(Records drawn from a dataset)

........

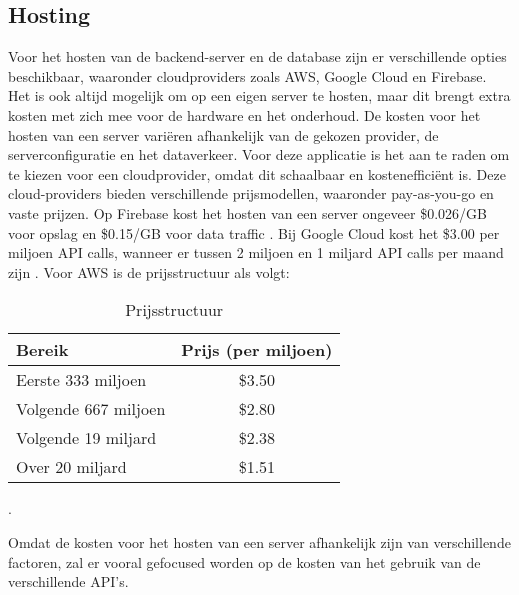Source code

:     \subsection{Hosting}

    Voor het hosten van de backend-server en de database zijn er verschillende opties beschikbaar, waaronder cloudproviders zoals AWS, Google Cloud en Firebase.
    Het is ook altijd mogelijk om op een eigen server te hosten, maar dit brengt extra kosten met zich mee voor de hardware en het onderhoud.
    De kosten voor het hosten van een server variëren afhankelijk van de gekozen provider, de serverconfiguratie en het dataverkeer.
    Voor deze applicatie is het aan te raden om te kiezen voor een cloudprovider, omdat dit schaalbaar en kostenefficiënt is.
    Deze cloud-providers bieden verschillende prijsmodellen, waaronder pay-as-you-go en vaste prijzen.
    Op Firebase kost het hosten van een server ongeveer \$0.026/GB voor opslag en \$0.15/GB voor data traffic \textcite{firebase_docs}.
    Bij Google Cloud kost het \$3.00 per miljoen API calls, wanneer er tussen 2 miljoen  en 1 miljard API calls per maand zijn \textcite{google_cloud_docs}.
    Voor AWS is de prijsstructuur als volgt:
    \begin{table}[h]
        \centering
        \begin{tabular}{lc}
        \toprule
        \textbf{Bereik} & \textbf{Prijs (per miljoen)} \\
        \midrule
        Eerste 333 miljoen & \$3.50 \\
        Volgende 667 miljoen & \$2.80 \\
        Volgende 19 miljard & \$2.38 \\
        Over 20 miljard & \$1.51 \\
        \bottomrule
        \end{tabular}
        \caption{Prijsstructuur}
        \label{tab:prijsstructuur}
    \end{table}
    \textcite{aws_docs}.

    Omdat de kosten voor het hosten van een server afhankelijk zijn van verschillende factoren, zal er vooral gefocused worden op de kosten van het gebruik van de verschillende API's.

........

Action item.
Copy out each line of the records where the word "afhankelijk" appears.

Written reply.
    De kosten voor het hosten van een server variëren afhankelijk van de gekozen provider, de serverconfiguratie en het dataverkeer.
    Omdat de kosten voor het hosten van een server afhankelijk zijn van verschillende factoren, zal er vooral gefocused worden op de kosten van het gebruik van de verschillende API's.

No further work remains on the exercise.